Collected data
################
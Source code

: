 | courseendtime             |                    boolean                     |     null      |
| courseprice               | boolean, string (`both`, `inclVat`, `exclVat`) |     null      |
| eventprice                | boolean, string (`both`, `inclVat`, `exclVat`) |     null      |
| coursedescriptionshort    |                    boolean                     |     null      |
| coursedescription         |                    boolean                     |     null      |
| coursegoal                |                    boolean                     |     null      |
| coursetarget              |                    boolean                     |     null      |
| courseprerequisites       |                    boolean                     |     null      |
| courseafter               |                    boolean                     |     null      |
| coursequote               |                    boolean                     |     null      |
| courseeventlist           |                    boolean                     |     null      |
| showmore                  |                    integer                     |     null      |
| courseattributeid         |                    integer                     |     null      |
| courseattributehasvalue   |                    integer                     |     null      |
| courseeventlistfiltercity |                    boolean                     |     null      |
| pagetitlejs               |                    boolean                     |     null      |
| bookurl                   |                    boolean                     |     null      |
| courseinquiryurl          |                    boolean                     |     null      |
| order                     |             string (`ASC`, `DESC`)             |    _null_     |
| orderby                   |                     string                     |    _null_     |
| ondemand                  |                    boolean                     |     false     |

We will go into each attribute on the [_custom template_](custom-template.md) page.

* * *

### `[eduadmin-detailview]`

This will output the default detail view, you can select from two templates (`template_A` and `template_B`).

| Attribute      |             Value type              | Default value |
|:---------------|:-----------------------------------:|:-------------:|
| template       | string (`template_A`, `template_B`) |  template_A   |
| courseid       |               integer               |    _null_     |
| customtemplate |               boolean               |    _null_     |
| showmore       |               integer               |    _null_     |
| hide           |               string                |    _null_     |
################
Within the data, count the lines that hold the word "string". Answer with the figure and nothing more.

6